Buddy also tends to get snippy if a toy or other desired object is taken away from him. His foster family has found that trading him for the object (i.e., taking away his ball but giving him a treat in exchange) works well to curb this behavior. His crate can be another source of contention—while he can be crated for a few hours at a time, he doesn’t always love going in there, and occasionally expresses his displeasure with a growl or snap. Desensitization and copious amounts of peanut butter have helped in this respect, and his new family will need to continue this type of training through positive reinforcement.
It would be easy to dismiss Buddy as a “mean” dog, but that’s really not the case at all. He doesn’t hate people—far from it, he adores his foster family and loves snuggles and belly rubs as much as the next Frenchie. But Buddy was not treated kindly in his previous life, and his past traumas and fears manifest themselves as aggression. He’s not a bad dog, but he is a scared one. So while his new caretakers will definitely have their work cut out for them, we truly believe there is a special family out there for this special little guy.

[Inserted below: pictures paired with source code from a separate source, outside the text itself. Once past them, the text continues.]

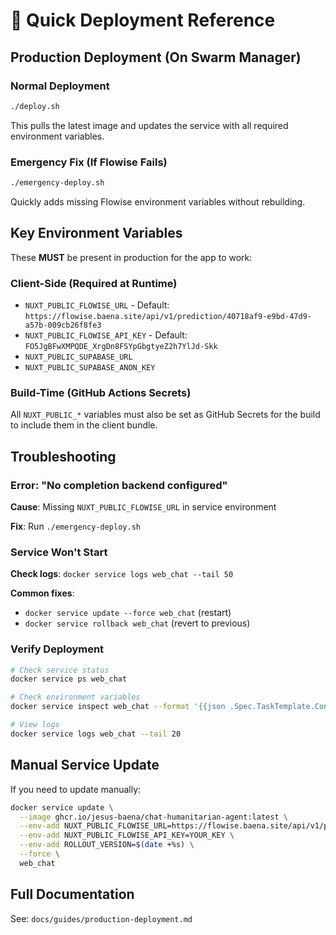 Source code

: # 🚀 Quick Deployment Reference

## Production Deployment (On Swarm Manager)

### Normal Deployment
```bash
./deploy.sh
```
This pulls the latest image and updates the service with all required environment variables.

### Emergency Fix (If Flowise Fails)
```bash
./emergency-deploy.sh
```
Quickly adds missing Flowise environment variables without rebuilding.

## Key Environment Variables

These **MUST** be present in production for the app to work:

### Client-Side (Required at Runtime)
- `NUXT_PUBLIC_FLOWISE_URL` - Default: `https://flowise.baena.site/api/v1/prediction/40718af9-e9bd-47d9-a57b-009cb26f8fe3`
- `NUXT_PUBLIC_FLOWISE_API_KEY` - Default: `FO5JgBFwXMPQDE_XrgDn8FSYpGbgtyeZ2h7YlJd-Skk`
- `NUXT_PUBLIC_SUPABASE_URL`
- `NUXT_PUBLIC_SUPABASE_ANON_KEY`

### Build-Time (GitHub Actions Secrets)
All `NUXT_PUBLIC_*` variables must also be set as GitHub Secrets for the build to include them in the client bundle.

## Troubleshooting

### Error: "No completion backend configured"
**Cause**: Missing `NUXT_PUBLIC_FLOWISE_URL` in service environment

**Fix**: Run `./emergency-deploy.sh`

### Service Won't Start
**Check logs**: `docker service logs web_chat --tail 50`

**Common fixes**:
- `docker service update --force web_chat` (restart)
- `docker service rollback web_chat` (revert to previous)

### Verify Deployment
```bash
# Check service status
docker service ps web_chat

# Check environment variables
docker service inspect web_chat --format '{{json .Spec.TaskTemplate.ContainerSpec.Env}}' | jq

# View logs
docker service logs web_chat --tail 20
```

## Manual Service Update

If you need to update manually:

```bash
docker service update \
  --image ghcr.io/jesus-baena/chat-humanitarian-agent:latest \
  --env-add NUXT_PUBLIC_FLOWISE_URL=https://flowise.baena.site/api/v1/prediction/40718af9-e9bd-47d9-a57b-009cb26f8fe3 \
  --env-add NUXT_PUBLIC_FLOWISE_API_KEY=YOUR_KEY \
  --env-add ROLLOUT_VERSION=$(date +%s) \
  --force \
  web_chat
```

## Full Documentation

See: `docs/guides/production-deployment.md`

And when we say special, we mean it! While we necessarily have to lay out the laundry list of Buddy’s problem behaviors, those don’t even begin to define this happy, active, mischievous boy. Buddy craves attention from his people and wants to be near them as much as possible. He is a champion cuddler and first class snuggler, and particularly enjoys scritchy-scratches behind his magnificent ears. (“You know the spot,” says Buddy.) He is wonderful on walks and enjoys exploring every nook and cranny of the neighborhood, but nothing compares to the sheer joy of tearing around the backyard with his beloved tennis balls. And if there’s a canine companion or two to join in the fun, all the better! Buddy adores other dogs, and would love to have a friendly, active playmate. The only caveat is that any resident canines cannot have fluffy tails, as Buddy is convinced that such things are simply stuffed toys in disguise and will chase them relentlessly (much to the chagrin of the dogs attached to them). Hey, we all have our quirks!

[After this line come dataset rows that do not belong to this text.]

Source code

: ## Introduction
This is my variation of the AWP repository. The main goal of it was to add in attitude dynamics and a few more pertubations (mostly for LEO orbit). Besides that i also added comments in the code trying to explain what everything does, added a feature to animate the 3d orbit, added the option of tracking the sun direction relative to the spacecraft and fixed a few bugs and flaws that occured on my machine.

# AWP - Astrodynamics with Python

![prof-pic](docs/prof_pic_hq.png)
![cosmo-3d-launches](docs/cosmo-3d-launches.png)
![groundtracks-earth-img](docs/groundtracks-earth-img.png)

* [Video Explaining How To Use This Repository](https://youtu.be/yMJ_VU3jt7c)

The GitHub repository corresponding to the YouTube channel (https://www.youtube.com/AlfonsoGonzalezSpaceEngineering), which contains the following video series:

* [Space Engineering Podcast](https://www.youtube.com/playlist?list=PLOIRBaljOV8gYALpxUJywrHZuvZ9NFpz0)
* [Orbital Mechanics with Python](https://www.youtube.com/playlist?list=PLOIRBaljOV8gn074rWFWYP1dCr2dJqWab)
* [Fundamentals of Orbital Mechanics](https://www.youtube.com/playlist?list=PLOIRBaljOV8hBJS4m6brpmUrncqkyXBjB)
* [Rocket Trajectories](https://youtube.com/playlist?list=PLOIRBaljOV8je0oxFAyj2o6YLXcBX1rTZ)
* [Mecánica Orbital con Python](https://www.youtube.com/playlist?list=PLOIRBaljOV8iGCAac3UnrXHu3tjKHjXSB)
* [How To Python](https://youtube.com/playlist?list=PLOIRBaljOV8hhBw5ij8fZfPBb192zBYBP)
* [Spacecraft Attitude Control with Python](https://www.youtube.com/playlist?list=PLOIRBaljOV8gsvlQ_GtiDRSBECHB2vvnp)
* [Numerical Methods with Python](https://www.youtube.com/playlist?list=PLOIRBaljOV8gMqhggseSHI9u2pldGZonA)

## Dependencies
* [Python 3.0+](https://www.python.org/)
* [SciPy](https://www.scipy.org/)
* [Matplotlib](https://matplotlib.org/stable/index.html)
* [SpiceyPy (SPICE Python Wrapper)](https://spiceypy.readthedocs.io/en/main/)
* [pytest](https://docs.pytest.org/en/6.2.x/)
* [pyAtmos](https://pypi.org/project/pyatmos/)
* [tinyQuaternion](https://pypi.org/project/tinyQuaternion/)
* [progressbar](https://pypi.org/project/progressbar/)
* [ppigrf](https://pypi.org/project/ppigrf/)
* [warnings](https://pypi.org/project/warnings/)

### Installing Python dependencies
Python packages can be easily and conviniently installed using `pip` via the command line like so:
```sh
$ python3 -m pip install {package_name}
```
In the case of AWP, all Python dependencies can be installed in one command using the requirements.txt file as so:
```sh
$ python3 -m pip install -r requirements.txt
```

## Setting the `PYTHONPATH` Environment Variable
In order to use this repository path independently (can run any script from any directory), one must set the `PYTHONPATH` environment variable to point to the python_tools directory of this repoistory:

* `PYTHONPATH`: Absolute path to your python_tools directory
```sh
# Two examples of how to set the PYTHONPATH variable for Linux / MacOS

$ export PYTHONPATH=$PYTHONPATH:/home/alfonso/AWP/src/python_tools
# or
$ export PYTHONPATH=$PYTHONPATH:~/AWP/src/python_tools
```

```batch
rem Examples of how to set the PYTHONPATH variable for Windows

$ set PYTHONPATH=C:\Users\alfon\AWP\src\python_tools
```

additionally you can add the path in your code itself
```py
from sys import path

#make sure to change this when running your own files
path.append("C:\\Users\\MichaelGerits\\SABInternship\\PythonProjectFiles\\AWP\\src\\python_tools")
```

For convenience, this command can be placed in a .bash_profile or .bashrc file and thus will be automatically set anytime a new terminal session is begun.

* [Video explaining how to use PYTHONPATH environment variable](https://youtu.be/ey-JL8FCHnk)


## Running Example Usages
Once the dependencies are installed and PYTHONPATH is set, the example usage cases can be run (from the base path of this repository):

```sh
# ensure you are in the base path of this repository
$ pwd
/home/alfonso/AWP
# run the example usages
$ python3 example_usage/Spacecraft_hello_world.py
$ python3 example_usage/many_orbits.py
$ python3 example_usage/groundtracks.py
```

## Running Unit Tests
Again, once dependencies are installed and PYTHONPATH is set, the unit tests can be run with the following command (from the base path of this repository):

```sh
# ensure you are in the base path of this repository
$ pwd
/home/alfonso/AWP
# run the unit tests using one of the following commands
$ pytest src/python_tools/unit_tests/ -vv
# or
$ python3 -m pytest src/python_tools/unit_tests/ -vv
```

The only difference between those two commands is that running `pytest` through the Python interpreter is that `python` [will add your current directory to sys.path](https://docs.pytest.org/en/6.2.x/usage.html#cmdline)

The ideal home for Buddy is one with experienced dog owners, who are familiar with training techniques and able to provide Buddy with the structure he needs to succeed (including work with a behaviorist or other professionals, if necessary). A detached house with a fenced yard is also a must, as Buddy exercises not only his body, but his vocal cords—loudly. Young, active dogs are a yes; cats and other small animals are a no. And Buddy will only be adopted to a child-free family. While he has never directed his aggression at young people in particular, Buddy needs calmness and predictability—two attributes that kids aren’t exactly known for—and our priority is keeping everybody safe.

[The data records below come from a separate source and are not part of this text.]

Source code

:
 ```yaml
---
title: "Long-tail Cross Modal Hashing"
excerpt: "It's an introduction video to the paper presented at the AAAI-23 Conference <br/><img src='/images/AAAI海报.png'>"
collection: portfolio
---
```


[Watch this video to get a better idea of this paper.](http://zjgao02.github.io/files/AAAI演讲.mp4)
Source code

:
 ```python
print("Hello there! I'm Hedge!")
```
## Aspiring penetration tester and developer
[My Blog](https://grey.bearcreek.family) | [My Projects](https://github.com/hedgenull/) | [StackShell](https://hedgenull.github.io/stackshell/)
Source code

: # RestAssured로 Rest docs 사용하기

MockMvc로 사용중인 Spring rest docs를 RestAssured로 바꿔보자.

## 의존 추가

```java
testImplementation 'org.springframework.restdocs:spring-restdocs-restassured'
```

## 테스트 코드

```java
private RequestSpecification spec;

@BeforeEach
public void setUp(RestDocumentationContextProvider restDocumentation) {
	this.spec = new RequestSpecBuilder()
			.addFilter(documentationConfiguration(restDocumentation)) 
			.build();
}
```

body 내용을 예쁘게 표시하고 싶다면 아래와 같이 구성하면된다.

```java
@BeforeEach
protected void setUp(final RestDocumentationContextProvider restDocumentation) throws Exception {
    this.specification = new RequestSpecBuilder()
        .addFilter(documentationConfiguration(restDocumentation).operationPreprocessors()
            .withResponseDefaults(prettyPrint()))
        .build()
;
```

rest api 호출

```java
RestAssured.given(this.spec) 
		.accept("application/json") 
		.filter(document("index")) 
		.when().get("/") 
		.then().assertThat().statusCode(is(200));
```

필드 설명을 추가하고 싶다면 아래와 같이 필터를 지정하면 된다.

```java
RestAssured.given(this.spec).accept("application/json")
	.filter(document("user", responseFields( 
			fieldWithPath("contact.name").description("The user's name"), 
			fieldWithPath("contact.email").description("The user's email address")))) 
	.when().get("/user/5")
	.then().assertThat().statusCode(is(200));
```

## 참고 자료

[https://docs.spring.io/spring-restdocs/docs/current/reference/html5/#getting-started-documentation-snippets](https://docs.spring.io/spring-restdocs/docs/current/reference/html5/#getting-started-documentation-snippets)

Buddy’s foster mom, who deserves her own Netflix superhero mini-series at this point, has this to say: “Buddy was clearly abused before we got him to foster. He has trust issues with humans and has had a great deal of trauma in the short time he's been alive. He's overcome so much in the time he has been here. He really is a lovable, funny, quirky boy who loves belly rubs and being scratched behind his ears. He provides us with hours of entertainment and lots of snuggles. His negative behaviors are very much outweighed by his playfulness, his funny personality and the snuggle time.”
If you think that Buddy is destined to become your buddy, then please fill out an application to adopt. Be sure to tell us about your dog experience, particularly as it relates to aggression and behavioral issues. And be prepared to take a drive, as Buddy is chasing tennis balls and de-stuffing stuffies in beautiful Wisconsin and is too large to fly comfortably.
FBRN dogs are in foster care in people's private homes. For the foster families' safety, we do not disclose specific locations, and we don't set up meet and greets prior to applications. For detailed information about the dogs in our care, please read the extensive bios on each dog.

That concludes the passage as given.